» Exercise description
Every line from the top of the records through the line containing "## 2.0.0 (08 Nov 2017)" should be retyped exactly; the pictures should not.

» Input records
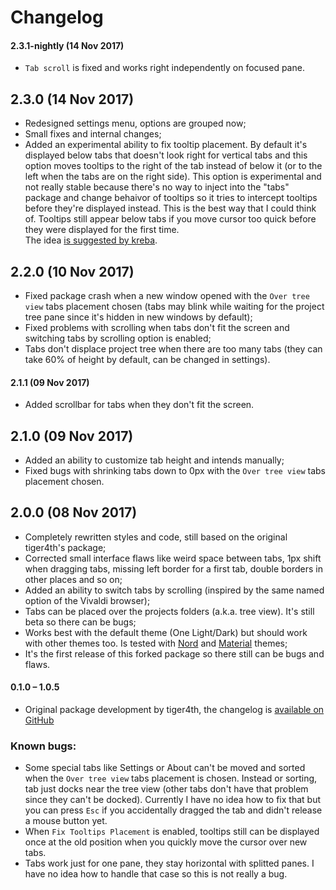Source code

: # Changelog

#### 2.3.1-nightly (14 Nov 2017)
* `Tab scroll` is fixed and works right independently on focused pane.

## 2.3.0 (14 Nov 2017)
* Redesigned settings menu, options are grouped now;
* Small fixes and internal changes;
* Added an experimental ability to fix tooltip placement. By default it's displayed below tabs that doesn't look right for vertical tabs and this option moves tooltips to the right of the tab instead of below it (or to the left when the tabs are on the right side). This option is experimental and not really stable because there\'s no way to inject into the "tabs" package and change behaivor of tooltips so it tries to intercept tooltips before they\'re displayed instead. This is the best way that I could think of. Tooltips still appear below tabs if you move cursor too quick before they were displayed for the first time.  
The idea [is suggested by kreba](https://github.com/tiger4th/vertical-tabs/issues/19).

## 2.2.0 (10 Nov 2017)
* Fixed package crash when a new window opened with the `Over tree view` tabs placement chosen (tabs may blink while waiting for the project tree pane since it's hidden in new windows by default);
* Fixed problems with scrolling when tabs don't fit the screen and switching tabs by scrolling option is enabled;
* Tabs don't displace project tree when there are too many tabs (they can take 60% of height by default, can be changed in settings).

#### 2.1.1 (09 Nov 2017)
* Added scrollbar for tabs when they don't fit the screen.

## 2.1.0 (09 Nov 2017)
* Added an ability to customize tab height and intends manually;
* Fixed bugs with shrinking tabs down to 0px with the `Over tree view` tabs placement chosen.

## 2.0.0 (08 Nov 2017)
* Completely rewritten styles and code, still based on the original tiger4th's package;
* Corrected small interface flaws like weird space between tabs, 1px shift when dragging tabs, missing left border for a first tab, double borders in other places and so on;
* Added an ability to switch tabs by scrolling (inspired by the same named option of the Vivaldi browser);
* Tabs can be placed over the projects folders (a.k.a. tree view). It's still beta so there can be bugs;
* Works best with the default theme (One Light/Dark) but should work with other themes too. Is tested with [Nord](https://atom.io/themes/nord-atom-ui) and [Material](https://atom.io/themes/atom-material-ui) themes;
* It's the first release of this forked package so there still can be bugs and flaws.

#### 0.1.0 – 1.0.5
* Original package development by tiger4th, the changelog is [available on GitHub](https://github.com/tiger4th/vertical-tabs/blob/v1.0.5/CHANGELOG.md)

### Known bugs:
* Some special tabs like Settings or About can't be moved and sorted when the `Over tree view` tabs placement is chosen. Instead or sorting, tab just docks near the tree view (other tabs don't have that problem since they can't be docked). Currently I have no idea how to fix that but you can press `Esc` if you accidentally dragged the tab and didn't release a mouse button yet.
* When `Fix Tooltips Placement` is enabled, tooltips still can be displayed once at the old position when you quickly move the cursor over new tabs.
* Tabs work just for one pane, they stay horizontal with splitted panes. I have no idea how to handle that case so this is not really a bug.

» Written response
Source code

: # Changelog

#### 2.3.1-nightly (14 Nov 2017)
* `Tab scroll` is fixed and works right independently on focused pane.

## 2.3.0 (14 Nov 2017)
* Redesigned settings menu, options are grouped now;
* Small fixes and internal changes;
* Added an experimental ability to fix tooltip placement. By default it's displayed below tabs that doesn't look right for vertical tabs and this option moves tooltips to the right of the tab instead of below it (or to the left when the tabs are on the right side). This option is experimental and not really stable because there\'s no way to inject into the "tabs" package and change behaivor of tooltips so it tries to intercept tooltips before they\'re displayed instead. This is the best way that I could think of. Tooltips still appear below tabs if you move cursor too quick before they were displayed for the first time.  
The idea [is suggested by kreba](https://github.com/tiger4th/vertical-tabs/issues/19).

## 2.2.0 (10 Nov 2017)
* Fixed package crash when a new window opened with the `Over tree view` tabs placement chosen (tabs may blink while waiting for the project tree pane since it's hidden in new windows by default);
* Fixed problems with scrolling when tabs don't fit the screen and switching tabs by scrolling option is enabled;
* Tabs don't displace project tree when there are too many tabs (they can take 60% of height by default, can be changed in settings).

#### 2.1.1 (09 Nov 2017)
* Added scrollbar for tabs when they don't fit the screen.

## 2.1.0 (09 Nov 2017)
* Added an ability to customize tab height and intends manually;
* Fixed bugs with shrinking tabs down to 0px with the `Over tree view` tabs placement chosen.

## 2.0.0 (08 Nov 2017)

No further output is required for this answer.